演劇『海溢』で熱演中の映画俳優 劉智泰

 真っ黒になった足の裏。俳優の劉智泰(ユ・ジテ)に会いに大学路(テハンノ)の小さな演劇の稽古部屋を訪れた時、真っ先に彼の足の裏が目に入ってきた。

 周りに目をやると、その真っ黒な足の裏は空間と結構似合っていた。雑然とした30坪あまりの稽古部屋で演劇『海溢』(イ・ヘジェ作・演出)に明け暮れている劉智泰は、伸びきった髪や髭の生えた素顔がすっかり演劇俳優だった。

 「稽古場のカビ臭さは、正気言って最初は慣れませんでした。それでも私が今、演劇をやっているということ自体が幸せで仕方ありません。予想不可能な劇的なストーリーがあって、それを観客の前で演じる演劇俳優たちの動きが私に大きな刺激を与えたからです」

 『海溢』は劉智泰の演劇舞台初挑戦の作品。1950年の仁川(インチョン)上陸作戦直後を背景に、残された二人の人民軍兵士の絶望と恐怖を扱ったこの2人劇で劉智泰は、映画『オールド・ボーイ』に看守役で出演したオ・ダルスと共演する。

 二人で作ったオリジナルの演劇で、劉智泰は共産党支持者で越北(韓国戦争当時、朝鮮民主主義人民共和国(北朝鮮)に渡ったことを意)したハヒョン役を演じた。

 「私がダルスさんに一緒にやろうとしつこく誘いました。(オ・ダルスは「本当に?」と3度も問い返したと言う)。ダルスさんの体も顔も心も本当に魅力的な俳優だし、私をよく知っているので必ず一緒に小劇場の舞台に立ちたいと思いました。この作品は創作初演となるので映画とは違った真剣さが魅力的です」

 劉智泰は中央(チュンアン)大学の演劇映画学科に在学していた頃から演劇に出たいと思っていたという。しかし188センチもある身長がネックとなった。舞台で共演できる俳優が見付からず、スタッフに任せていては頼りにならないと一念発起して2人劇を直接演出して演じることにしたと言う。

 今回公演が行われる「ヘンボッカン(幸せなの意)小劇場」(客席160席)の舞台は、5、6歩も進めない程に狭く、手を伸ばせば照明に触れることができてしまうくらい天井も低い。それだけ観客と距離が近いということだ。


 「映画のたった1秒のカットでも真剣な演技でなければ観客にすぐばれてしまいます。重要なことは体の大きさではなく、私がいかにその人物に入り込めるかだったのです」。

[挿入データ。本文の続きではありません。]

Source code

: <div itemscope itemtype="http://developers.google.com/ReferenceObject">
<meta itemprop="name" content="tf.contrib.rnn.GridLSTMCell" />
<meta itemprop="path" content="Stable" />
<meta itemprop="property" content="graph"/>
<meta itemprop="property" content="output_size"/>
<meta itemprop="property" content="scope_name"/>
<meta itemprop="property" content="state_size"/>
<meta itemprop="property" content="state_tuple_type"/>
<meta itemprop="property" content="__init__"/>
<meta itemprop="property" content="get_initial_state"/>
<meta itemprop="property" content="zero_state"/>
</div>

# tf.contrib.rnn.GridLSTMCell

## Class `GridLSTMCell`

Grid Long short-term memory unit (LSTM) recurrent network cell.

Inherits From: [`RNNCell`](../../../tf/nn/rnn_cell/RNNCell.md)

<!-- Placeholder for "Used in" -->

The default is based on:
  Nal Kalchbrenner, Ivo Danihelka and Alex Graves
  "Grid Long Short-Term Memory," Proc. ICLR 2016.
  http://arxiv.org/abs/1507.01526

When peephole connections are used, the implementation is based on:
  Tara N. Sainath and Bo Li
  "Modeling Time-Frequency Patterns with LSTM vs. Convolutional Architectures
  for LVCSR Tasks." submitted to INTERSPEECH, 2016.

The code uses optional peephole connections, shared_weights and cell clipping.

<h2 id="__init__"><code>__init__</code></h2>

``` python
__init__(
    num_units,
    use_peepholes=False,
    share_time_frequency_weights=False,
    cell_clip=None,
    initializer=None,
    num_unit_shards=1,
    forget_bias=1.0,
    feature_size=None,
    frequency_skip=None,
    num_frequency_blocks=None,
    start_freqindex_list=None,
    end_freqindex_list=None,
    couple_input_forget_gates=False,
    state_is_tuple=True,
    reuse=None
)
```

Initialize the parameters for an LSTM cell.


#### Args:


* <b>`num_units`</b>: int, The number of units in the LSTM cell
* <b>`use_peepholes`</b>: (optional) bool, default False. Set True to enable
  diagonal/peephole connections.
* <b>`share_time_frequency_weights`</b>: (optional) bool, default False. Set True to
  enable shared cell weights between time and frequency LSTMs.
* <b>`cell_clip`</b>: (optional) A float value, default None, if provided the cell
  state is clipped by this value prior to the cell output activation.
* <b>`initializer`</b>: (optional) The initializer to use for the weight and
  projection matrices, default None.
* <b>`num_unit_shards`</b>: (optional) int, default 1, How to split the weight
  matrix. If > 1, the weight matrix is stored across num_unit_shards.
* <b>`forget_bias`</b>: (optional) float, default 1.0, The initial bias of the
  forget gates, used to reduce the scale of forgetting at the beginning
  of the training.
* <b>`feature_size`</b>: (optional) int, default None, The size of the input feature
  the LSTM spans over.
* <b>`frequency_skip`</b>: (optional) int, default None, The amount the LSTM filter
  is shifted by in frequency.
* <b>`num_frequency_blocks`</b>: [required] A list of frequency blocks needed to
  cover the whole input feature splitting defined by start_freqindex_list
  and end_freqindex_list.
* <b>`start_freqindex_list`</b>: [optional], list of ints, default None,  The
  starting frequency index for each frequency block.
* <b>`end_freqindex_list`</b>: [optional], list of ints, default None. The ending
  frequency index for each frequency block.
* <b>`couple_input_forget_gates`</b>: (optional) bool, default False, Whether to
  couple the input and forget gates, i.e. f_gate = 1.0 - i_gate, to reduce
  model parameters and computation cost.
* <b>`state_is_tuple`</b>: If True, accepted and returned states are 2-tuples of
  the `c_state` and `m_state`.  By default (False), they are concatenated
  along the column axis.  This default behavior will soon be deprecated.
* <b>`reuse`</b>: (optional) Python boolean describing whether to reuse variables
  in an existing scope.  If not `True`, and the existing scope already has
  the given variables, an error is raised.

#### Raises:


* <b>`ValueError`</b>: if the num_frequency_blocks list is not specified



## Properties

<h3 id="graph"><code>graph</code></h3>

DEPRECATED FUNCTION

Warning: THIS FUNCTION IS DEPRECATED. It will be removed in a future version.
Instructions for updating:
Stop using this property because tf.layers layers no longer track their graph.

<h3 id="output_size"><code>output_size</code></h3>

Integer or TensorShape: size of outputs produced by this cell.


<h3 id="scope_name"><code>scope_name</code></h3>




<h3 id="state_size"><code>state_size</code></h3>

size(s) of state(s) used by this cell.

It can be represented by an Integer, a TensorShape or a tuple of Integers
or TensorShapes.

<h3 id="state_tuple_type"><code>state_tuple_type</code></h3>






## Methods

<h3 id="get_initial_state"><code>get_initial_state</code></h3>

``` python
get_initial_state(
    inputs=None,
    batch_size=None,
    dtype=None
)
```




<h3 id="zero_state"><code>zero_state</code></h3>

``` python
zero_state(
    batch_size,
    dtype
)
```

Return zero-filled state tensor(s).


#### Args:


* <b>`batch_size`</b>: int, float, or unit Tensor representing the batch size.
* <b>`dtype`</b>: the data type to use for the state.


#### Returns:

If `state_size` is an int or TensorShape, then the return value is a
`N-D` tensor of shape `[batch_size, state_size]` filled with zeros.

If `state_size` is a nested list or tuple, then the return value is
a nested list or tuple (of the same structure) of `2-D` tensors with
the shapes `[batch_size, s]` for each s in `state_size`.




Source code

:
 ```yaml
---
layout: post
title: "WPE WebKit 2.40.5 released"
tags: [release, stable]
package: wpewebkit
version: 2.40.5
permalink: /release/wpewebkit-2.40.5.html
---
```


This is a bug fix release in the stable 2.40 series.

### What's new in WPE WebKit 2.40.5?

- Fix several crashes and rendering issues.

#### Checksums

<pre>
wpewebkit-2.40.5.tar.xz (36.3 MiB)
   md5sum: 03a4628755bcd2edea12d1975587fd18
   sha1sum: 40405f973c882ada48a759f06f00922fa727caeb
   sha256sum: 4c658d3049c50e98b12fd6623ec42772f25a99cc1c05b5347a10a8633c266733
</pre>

 劉智泰はこの日、「心」「真剣」といった単語をよく使った。「舞台に立ったことがなかったので、テクニックは確かに足りないが、心の底から演じてそれが観客に伝われば成功」というのが彼の考えだ。

 映画『女は男の未来だ』の撮影のために100キロまで増やした体重は、一日8時間ずつ運動をして88キロまで減量した。オ・ダルスが演劇『男子衝動』にも出演しているため、午後10時から明け方の4~5時まで徹夜で稽古をした。

 劉智泰は「映画はフィルムに保存されるが、演劇は私の体に残る。これからも毎年、演劇1本、映画の演出1本、そして2年に1本のペースで映画に出演するのが夢」と語った。

 劉智泰の母親は初めて舞台に立つ俳優の息子に「台詞を度忘れしたらどうするのか」と心配したと言う(劉智泰がよく鍵や傘を忘れてしまうからだ)。しかし、劉智泰は本当に幸せそうな表情をしていた。プロの演劇舞台に立つ夢を10年かかって実現させ、自分のすべての力を出し切ってそれを見てくれる満席でも160人という少ないが大切な観客に会いたいという気持ちのためでもある。

 「奇蹟を信じる」と言う劉智泰が、この演劇を終えた後に演出する短編映画のタイトルは『盲人はどんな夢を見るか』だった。